Glucose-dependent insulinotropic peptide (GIP), a key incretin hormone, has emerged as a pivotal therapeutic target in metabolic disorders. Historically, its therapeutic potential in type 2 diabetes mellitus (T2DM) has been underestimated owing to GIP resistance and its limited acute effects on glycemic control and body weight regulation. However, emerging evidence has demonstrated that GIP resistance is reversible through sustained glycemic improvement, thereby restoring its physiological effectiveness. With the development of gut hormone co-agonists, the potential of GIP in the treatment of metabolic diseases has been reevaluated.

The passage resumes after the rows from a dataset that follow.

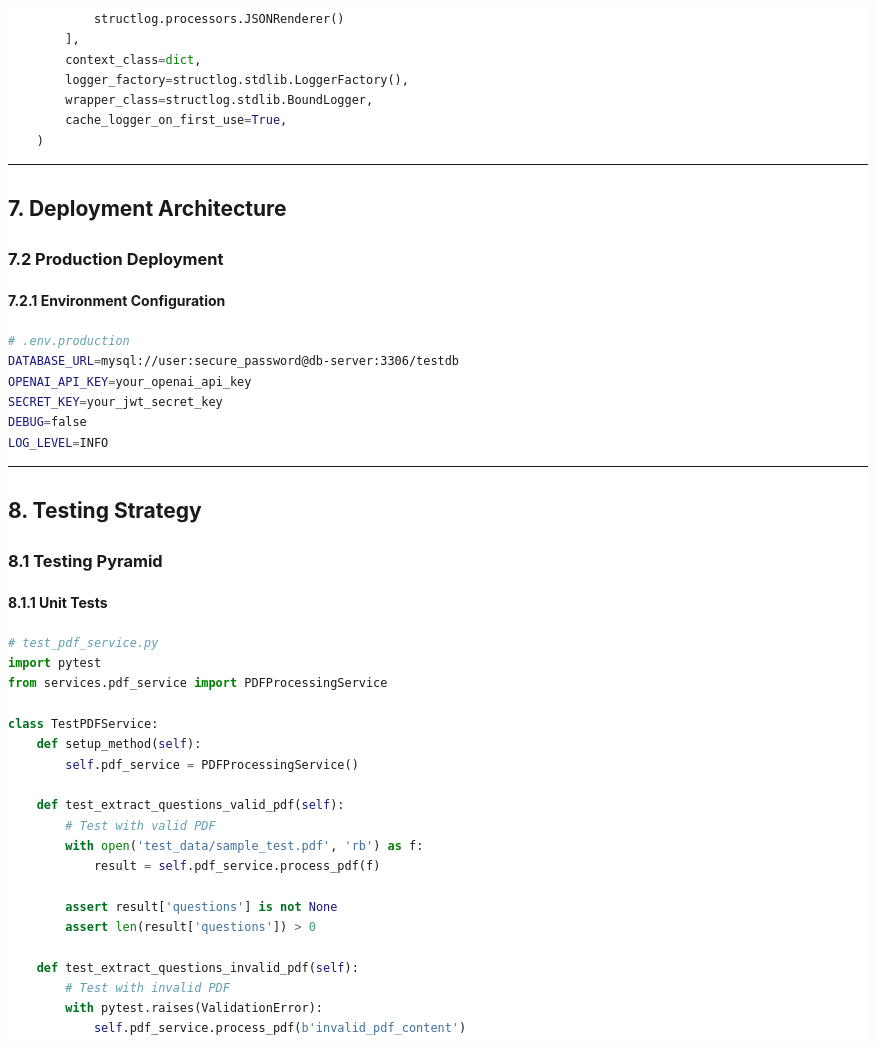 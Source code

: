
 ```python
            structlog.processors.JSONRenderer()
        ],
        context_class=dict,
        logger_factory=structlog.stdlib.LoggerFactory(),
        wrapper_class=structlog.stdlib.BoundLogger,
        cache_logger_on_first_use=True,
    )
```

---

## 7. Deployment Architecture

### 7.2 Production Deployment

#### 7.2.1 Environment Configuration
```bash
# .env.production
DATABASE_URL=mysql://user:secure_password@db-server:3306/testdb
OPENAI_API_KEY=your_openai_api_key
SECRET_KEY=your_jwt_secret_key
DEBUG=false
LOG_LEVEL=INFO
```

---

## 8. Testing Strategy

### 8.1 Testing Pyramid

#### 8.1.1 Unit Tests
```python
# test_pdf_service.py
import pytest
from services.pdf_service import PDFProcessingService

class TestPDFService:
    def setup_method(self):
        self.pdf_service = PDFProcessingService()

    def test_extract_questions_valid_pdf(self):
        # Test with valid PDF
        with open('test_data/sample_test.pdf', 'rb') as f:
            result = self.pdf_service.process_pdf(f)

        assert result['questions'] is not None
        assert len(result['questions']) > 0

    def test_extract_questions_invalid_pdf(self):
        # Test with invalid PDF
        with pytest.raises(ValidationError):
            self.pdf_service.process_pdf(b'invalid_pdf_content')
```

The study of GIP and its co-agonists such as glucagon-like peptide-1 (GLP-1), revealed that its mechanism of action in regulating blood glucose, fat metabolism, and bone metabolism is complex and diverse. A better understanding of GIP evolution can help in designing more effective GIP-based treatment strategies. In this review, we summarize the physiological functions of GIP, systematically explores its diverse structural modifications, delves into the realm of unimolecular multi-agonists, and provides a nuanced portrayal of the developmental prospects of GIP analogs.